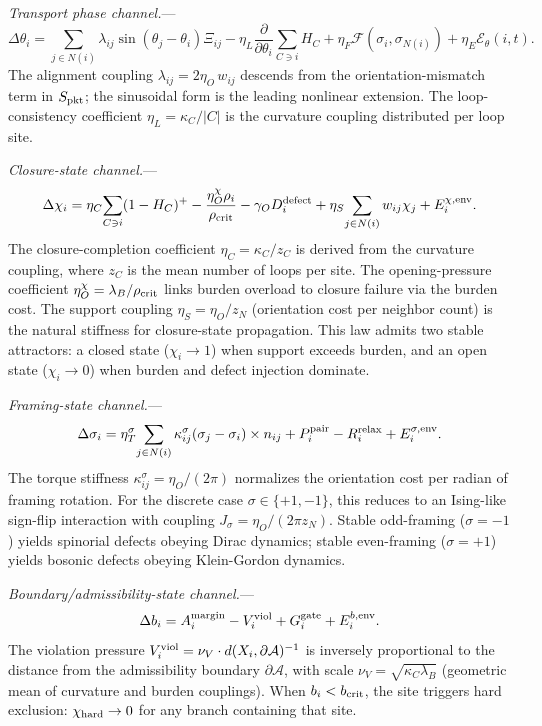 \documentclass[11pt,twocolumn]{article}
\begin{document}
\emph{Transport phase channel.}---
\begin{equation}
\label{eq:dtheta}
\Delta\theta_i = \sum_{j \in N(i)} \lambda_{ij}\sin(\theta_j - \theta_i)\Xi_{ij} - \eta_L\frac{\partial}{\partial\theta_i}\sum_{C\ni i} H_C + \eta_F\mathcal{F}(\sigma_i, \sigma_{N(i)}) + \eta_E\mathcal{E}_\theta(i,t).
\end{equation}
The alignment coupling $\lambda_{ij} = 2\eta_O\,w_{ij}$ descends from the orientation-mismatch term in $S_{\rm pkt}$; the sinusoidal form is the leading nonlinear extension.
The loop-consistency coefficient $\eta_L = \kappa_C / |C|$ is the curvature coupling distributed per loop site.

\emph{Closure-state channel.}---
\begin{equation}
\label{eq:dchi}
\Delta\chi_i = \eta_C\!\sum_{C\ni i}(1 - H_C)^+ - \frac{\eta_O^{\chi}\rho_i}{\rho_{\rm crit}} - \gamma_O D_i^{\rm defect} + \eta_S\!\sum_{j\in N(i)} w_{ij}\chi_j + E_i^{\chi,\rm env}.
\end{equation}
The closure-completion coefficient $\eta_C = \kappa_C / z_C$ is derived from the curvature coupling, where $z_C$ is the mean number of loops per site.
The opening-pressure coefficient $\eta_O^{\chi} = \lambda_B / \rho_{\rm crit}$ links burden overload to closure failure via the burden cost.
The support coupling $\eta_S = \eta_O / z_N$ (orientation cost per neighbor count) is the natural stiffness for closure-state propagation.
This law admits two stable attractors: a closed state ($\chi_i \to 1$) when support exceeds burden, and an open state ($\chi_i \to 0$) when burden and defect injection dominate.

\emph{Framing-state channel.}---
\begin{equation}
\label{eq:dsigma}
\Delta\sigma_i = \eta_T^{\sigma}\!\sum_{j\in N(i)}\kappa_{ij}^{\sigma}(\sigma_j - \sigma_i)\times n_{ij} + P_i^{\rm pair} - R_i^{\rm relax} + E_i^{\sigma,\rm env}.
\end{equation}
The torque stiffness $\kappa_{ij}^{\sigma} = \eta_O / (2\pi)$ normalizes the orientation cost per radian of framing rotation.
For the discrete case $\sigma \in \{+1, -1\}$, this reduces to an Ising-like sign-flip interaction with coupling $J_\sigma = \eta_O / (2\pi z_N)$.
Stable odd-framing ($\sigma = -1$) yields spinorial defects obeying Dirac dynamics; stable even-framing ($\sigma = +1$) yields bosonic defects obeying Klein-Gordon dynamics.

\emph{Boundary/admissibility-state channel.}---
\begin{equation}
\label{eq:db}
\Delta b_i = A_i^{\rm margin} - V_i^{\rm viol} + G_i^{\rm gate} + E_i^{b,\rm env}.
\end{equation}
The violation pressure $V_i^{\rm viol} = \nu_V \cdot d(X_i, \partial\mathcal{A})^{-1}$ is inversely proportional to the distance from the admissibility boundary $\partial\mathcal{A}$, with scale $\nu_V = \sqrt{\kappa_C \lambda_B}$ (geometric mean of curvature and burden couplings).
When $b_i < b_{\rm crit}$, the site triggers hard exclusion: $\chi_{\rm hard} \to 0$ for any branch containing that site.
\end{document}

____________

Look through the entries above, find each line containing "admissibility", and copy it.

**Written solution**
\emph{Boundary/admissibility-state channel.}---
The violation pressure $V_i^{\rm viol} = \nu_V \cdot d(X_i, \partial\mathcal{A})^{-1}$ is inversely proportional to the distance from the admissibility boundary $\partial\mathcal{A}$, with scale $\nu_V = \sqrt{\kappa_C \lambda_B}$ (geometric mean of curvature and burden couplings).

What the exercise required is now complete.